Chung Eui-sun (born 18 October 1970), anglicized as Euisun Chung, is a South Korean billionaire business executive. He is the executive chairman and CEO of Hyundai Motor Group and the only son and "heir apparent" of Hyundai Motor Group honorary chairman Chung Mong-koo.

He is among the richest people in South Korea. In August 2026, Forbes estimated his net worth as US$5.8 billion and ranked him 9th richest in the country.

== Education ==
Chung was educated at Whimoon High School and received a bachelor's degree in business administration from Korea University in 1993. After graduation from Korea University, he earned an MBA from the University of San Francisco School of Business in 1997.

== Career ==
- 2020–present: Executive Chairman and CEO, Hyundai Motor Group
- 2018–2020: Executive Vice Chairman, Hyundai Motor Group
- 2009–2018: Vice Chairman, Hyundai Motor Company
- 2005–2009: President, Kia Motors Corporation (sister company of Hyundai Motor)
- 2003–2005: Chief Operating Officer, Hyundai-Kia Corporate Planning Division
- 2001–2002: Deputy Operating Officer, Hyundai Motor's Domestic Sales & Marketing Division
- 2001–2002: Deputy Operating Officer, Hyundai-Kia After-Sales Service Division
- 2000–2002: Deputy Operating Officer, Hyundai Information Technology Center
- 1999–2001: Director, Hyundai Procurement Planning & Coordination Group
- 1994–1999: Deputy Manager, Hyundai Precision and Industries Ltd. (San Francisco, US)
- 1997–1999: Itochu Corporation (New York, US)

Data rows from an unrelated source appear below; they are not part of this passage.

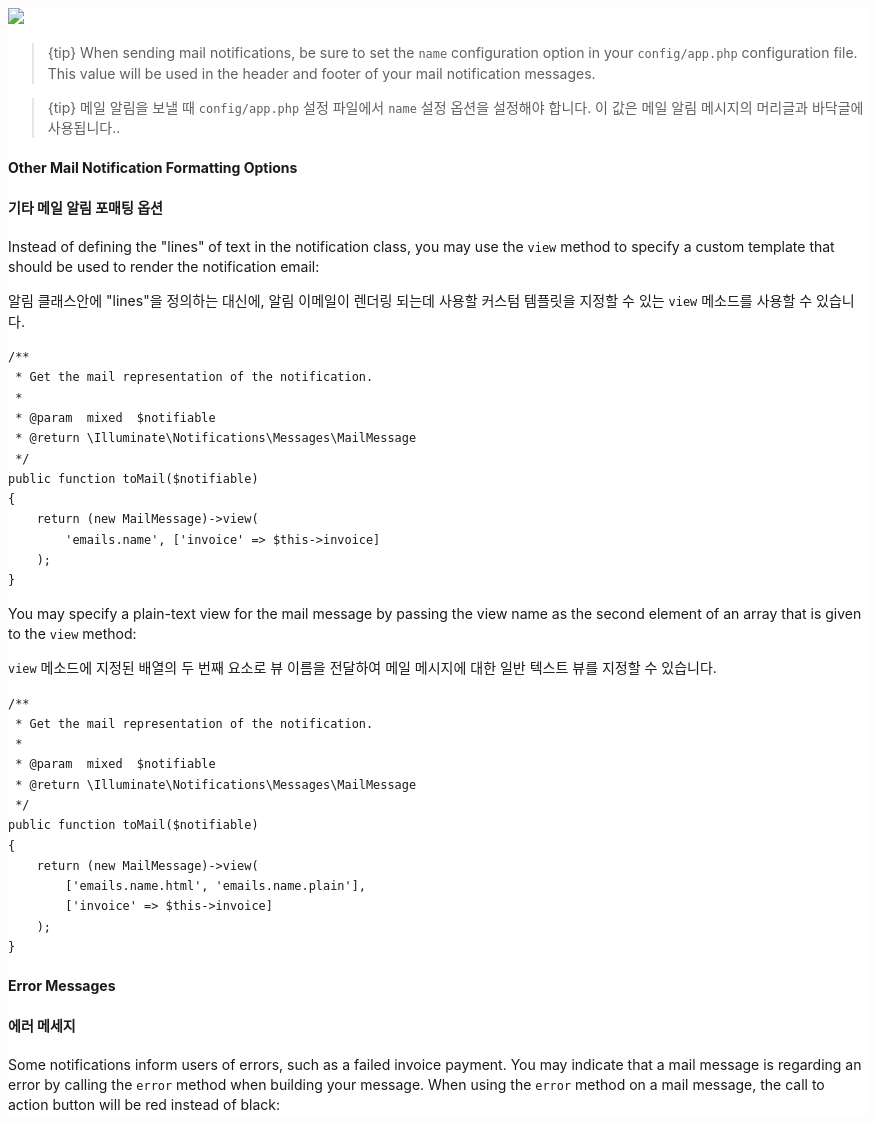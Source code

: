 <img src="https://laravel.com/img/docs/notification-example-2.png">

> {tip} When sending mail notifications, be sure to set the `name` configuration option in your `config/app.php` configuration file. This value will be used in the header and footer of your mail notification messages.

> {tip} 메일 알림을 보낼 때 `config/app.php` 설정 파일에서 `name` 설정 옵션을 설정해야 합니다. 이 값은 메일 알림 메시지의 머리글과 바닥글에 사용됩니다..

#### Other Mail Notification Formatting Options
#### 기타 메일 알림 포매팅 옵션

Instead of defining the "lines" of text in the notification class, you may use the `view` method to specify a custom template that should be used to render the notification email:

알림 클래스안에 "lines"을 정의하는 대신에, 알림 이메일이 렌더링 되는데 사용할 커스텀 템플릿을 지정할 수 있는 `view` 메소드를 사용할 수 있습니다.

    /**
     * Get the mail representation of the notification.
     *
     * @param  mixed  $notifiable
     * @return \Illuminate\Notifications\Messages\MailMessage
     */
    public function toMail($notifiable)
    {
        return (new MailMessage)->view(
            'emails.name', ['invoice' => $this->invoice]
        );
    }

You may specify a plain-text view for the mail message by passing the view name as the second element of an array that is given to the `view` method:

`view` 메소드에 지정된 배열의 두 번째 요소로 뷰 이름을 전달하여 메일 메시지에 대한 일반 텍스트 뷰를 지정할 수 있습니다.

    /**
     * Get the mail representation of the notification.
     *
     * @param  mixed  $notifiable
     * @return \Illuminate\Notifications\Messages\MailMessage
     */
    public function toMail($notifiable)
    {
        return (new MailMessage)->view(
            ['emails.name.html', 'emails.name.plain'],
            ['invoice' => $this->invoice]
        );
    }

<a name="error-messages"></a>
#### Error Messages
#### 에러 메세지

Some notifications inform users of errors, such as a failed invoice payment. You may indicate that a mail message is regarding an error by calling the `error` method when building your message. When using the `error` method on a mail message, the call to action button will be red instead of black:

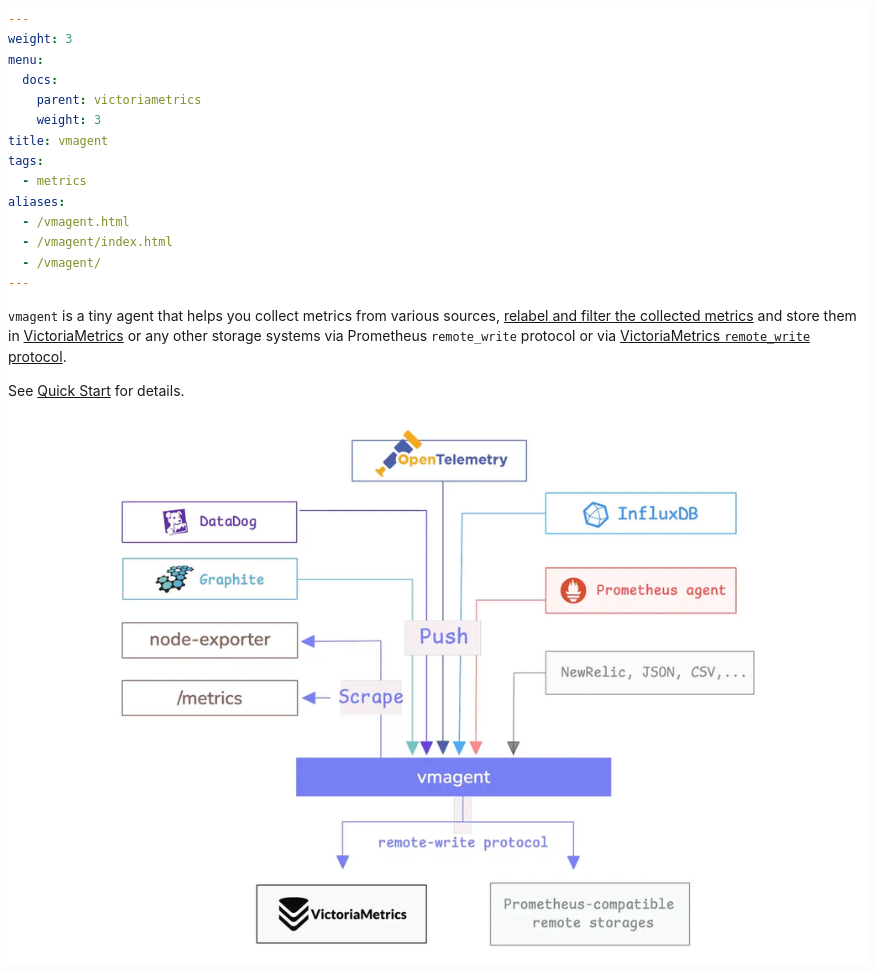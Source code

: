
 ```yaml
---
weight: 3
menu:
  docs:
    parent: victoriametrics
    weight: 3
title: vmagent
tags:
  - metrics
aliases:
  - /vmagent.html
  - /vmagent/index.html
  - /vmagent/
---
```


`vmagent` is a tiny agent that helps you collect metrics from various sources,
[relabel and filter the collected metrics](https://docs.victoriametrics.com/victoriametrics/relabeling/)
and store them in [VictoriaMetrics](https://github.com/VictoriaMetrics/VictoriaMetrics)
or any other storage systems via Prometheus `remote_write` protocol
or via [VictoriaMetrics `remote_write` protocol](#victoriametrics-remote-write-protocol).

See [Quick Start](#quick-start) for details.

![vmagent](vmagent.webp)
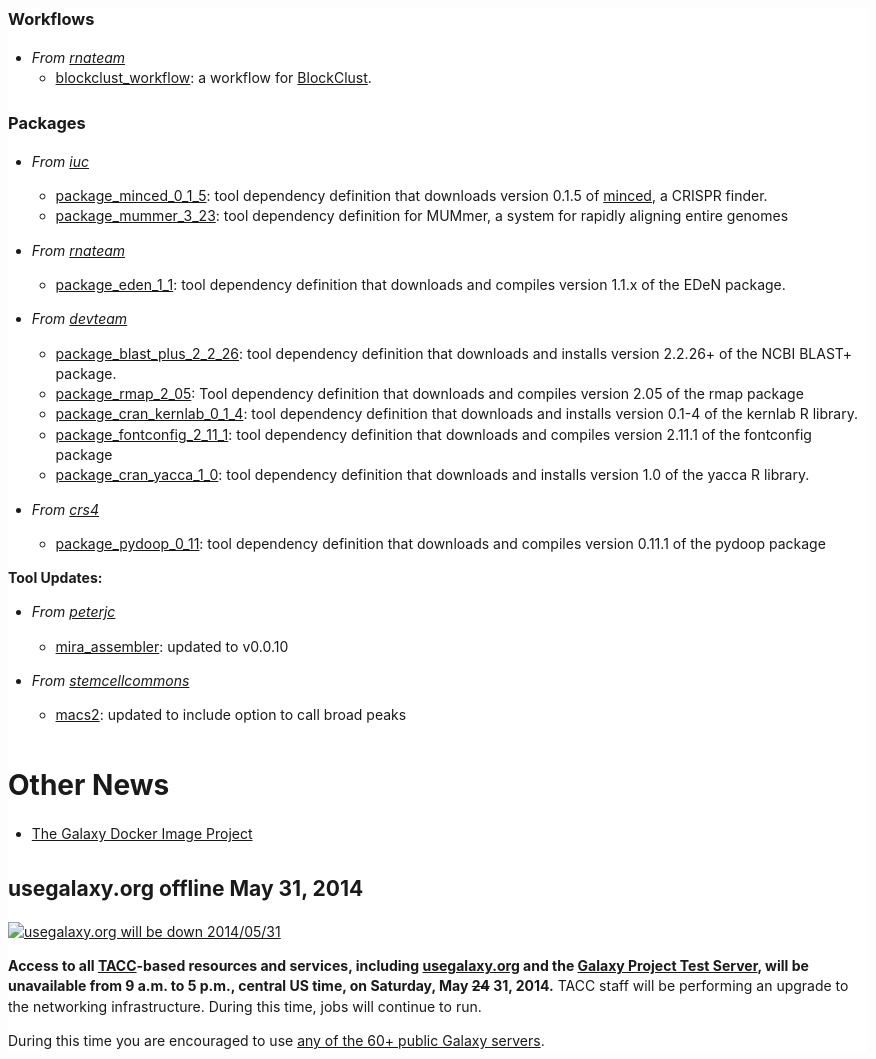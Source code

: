 ### Workflows

* *From [rnateam](http://toolshed.g2.bx.psu.edu/view/rnateam)*
  * [blockclust_workflow](http://toolshed.g2.bx.psu.edu/view/rnateam/blockclust_workflow): a workflow for [BlockClust](http://toolshed.g2.bx.psu.edu/view/rnateam/blockclust).

### Packages

* *From [iuc](http://toolshed.g2.bx.psu.edu/view/iuc)*
  * [package_minced_0_1_5](http://toolshed.g2.bx.psu.edu/view/iuc/package_minced_0_1_5): tool dependency definition that downloads version 0.1.5 of [minced](http://toolshed.g2.bx.psu.edu/view/bgruening/minced), a CRISPR finder.
  * [package_mummer_3_23](http://toolshed.g2.bx.psu.edu/view/iuc/package_mummer_3_23): tool dependency definition for MUMmer, a system for rapidly aligning entire genomes

* *From [rnateam](http://toolshed.g2.bx.psu.edu/view/rnateam)*
  * [package_eden_1_1](http://toolshed.g2.bx.psu.edu/view/rnateam/package_eden_1_1): tool dependency definition that downloads and compiles version 1.1.x of the EDeN package.

* *From [devteam](http://toolshed.g2.bx.psu.edu/view/devteam)*
  * [package_blast_plus_2_2_26](http://toolshed.g2.bx.psu.edu/view/devteam/package_blast_plus_2_2_26): tool dependency definition that downloads and installs version 2.2.26+ of the NCBI BLAST+ package.
  * [package_rmap_2_05](http://toolshed.g2.bx.psu.edu/view/devteam/package_rmap_2_05): Tool dependency definition that downloads and compiles version 2.05 of the rmap package
  * [package_cran_kernlab_0_1_4](http://toolshed.g2.bx.psu.edu/view/devteam/package_cran_kernlab_0_1_4): tool dependency definition that downloads and installs version 0.1-4 of the kernlab R library.
  * [package_fontconfig_2_11_1](http://toolshed.g2.bx.psu.edu/view/devteam/package_fontconfig_2_11_1): tool dependency definition that downloads and compiles version 2.11.1 of the fontconfig package
  * [package_cran_yacca_1_0](http://toolshed.g2.bx.psu.edu/view/devteam/package_cran_yacca_1_0): tool dependency definition that downloads and installs version 1.0 of the yacca R library.

* *From [crs4](http://toolshed.g2.bx.psu.edu/view/crs4/)*
  * [package_pydoop_0_11](http://toolshed.g2.bx.psu.edu/view/crs4/package_pydoop_0_11): tool dependency definition that downloads and compiles version 0.11.1 of the pydoop package

**Tool Updates:**

* *From [peterjc](http://toolshed.g2.bx.psu.edu/view/peterjc)*
  * [mira_assembler](http://toolshed.g2.bx.psu.edu/view/peterjc/mira_assembler): updated to v0.0.10

* *From [stemcellcommons](http://toolshed.g2.bx.psu.edu/view/stemcellcommons)*
  * [macs2](http://toolshed.g2.bx.psu.edu/view/stemcellcommons/macs2): updated to include option to call broad peaks


# Other News
* [The Galaxy Docker Image Project](http://bit.ly/1iETpRg)

## usegalaxy.org offline May 31, 2014

<div class='right'><a href='http://usegalaxy.org'><img src='/Images/Logos/UseGalaxyOrgLogoShadow200.png' alt='usegalaxy.org will be down 2014/05/31'  /></a></div>

**Access to all [TACC](https://www.tacc.utexas.edu/)-based resources and services, including [usegalaxy.org](http://usegalaxy.org) and the [Galaxy Project Test Server](https://test.galaxyproject.org/), will be unavailable from 9 a.m. to 5 p.m., central US time, on Saturday, May ~~24~~ 31, 2014.** TACC staff will be performing an upgrade to the networking infrastructure. During this time, jobs will continue to run.

During this time you are encouraged to use [any of the 60+ public Galaxy servers](/PublicGalaxyServers).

From 2005 to 2009, Chung was the president of Kia Motors Corp, a subsidiary of Hyundai Motor, which owns 34% of Kia. According to Forbes, Chung is credited with the success of the Kia Cee'd in Europe along with the Soul and the Forte.

In October 2020, Chung became chairman of Hyundai Motor Group, and his father, Chung Mong-Koo, honorary chairman.

Chung is World Archery Asia president. He is currently on his fifth consecutive term as president.

== Awards and honors ==
- 2003: Commendation by the President of the Republic of Korea
- 2006: World Economic Forum, Young Global Leader
- 2005–present: Asian Archery Federation, President
- 2023: Honorary Commander of the Order of the British Empire

==Personal life==
Chung is married, with two children, and lives in Seoul, South Korea.